[DATA PROVIDED — start]
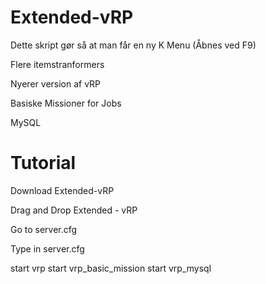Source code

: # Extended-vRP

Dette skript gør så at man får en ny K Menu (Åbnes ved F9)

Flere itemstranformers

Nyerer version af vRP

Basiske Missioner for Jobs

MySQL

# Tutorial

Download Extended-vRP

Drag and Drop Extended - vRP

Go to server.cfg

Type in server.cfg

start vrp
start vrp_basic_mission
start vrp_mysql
[DATA PROVIDED — finish]
[DATA PROVIDED — start]
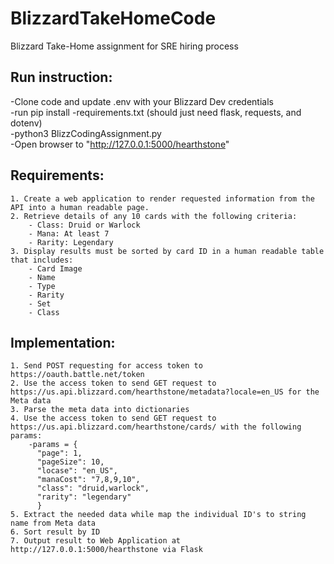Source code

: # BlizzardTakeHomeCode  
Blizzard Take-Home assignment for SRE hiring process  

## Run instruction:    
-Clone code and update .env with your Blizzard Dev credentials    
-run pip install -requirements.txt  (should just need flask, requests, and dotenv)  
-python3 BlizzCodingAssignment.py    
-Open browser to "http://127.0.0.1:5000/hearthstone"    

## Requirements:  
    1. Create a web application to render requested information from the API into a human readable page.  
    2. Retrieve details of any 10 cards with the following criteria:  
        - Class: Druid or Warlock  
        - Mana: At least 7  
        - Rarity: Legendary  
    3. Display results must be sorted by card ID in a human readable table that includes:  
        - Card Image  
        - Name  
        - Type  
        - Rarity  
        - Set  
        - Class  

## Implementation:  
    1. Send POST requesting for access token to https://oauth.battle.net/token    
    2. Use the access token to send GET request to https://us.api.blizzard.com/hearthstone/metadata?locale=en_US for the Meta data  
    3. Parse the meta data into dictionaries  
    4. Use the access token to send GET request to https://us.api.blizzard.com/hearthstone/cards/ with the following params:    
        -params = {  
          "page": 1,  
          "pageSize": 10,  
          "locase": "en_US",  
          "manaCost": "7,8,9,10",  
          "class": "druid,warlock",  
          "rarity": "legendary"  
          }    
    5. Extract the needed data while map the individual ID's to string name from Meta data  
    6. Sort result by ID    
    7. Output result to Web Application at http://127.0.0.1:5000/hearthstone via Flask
[DATA PROVIDED — finish]
Only the lines above starting at the line that holds "Type in server.cfg" and ending at the line that holds "start vrp_mysql" are to be repeated, exactly and in full.

## EXERCISE SOLUTION
Type in server.cfg

start vrp
start vrp_basic_mission
start vrp_mysql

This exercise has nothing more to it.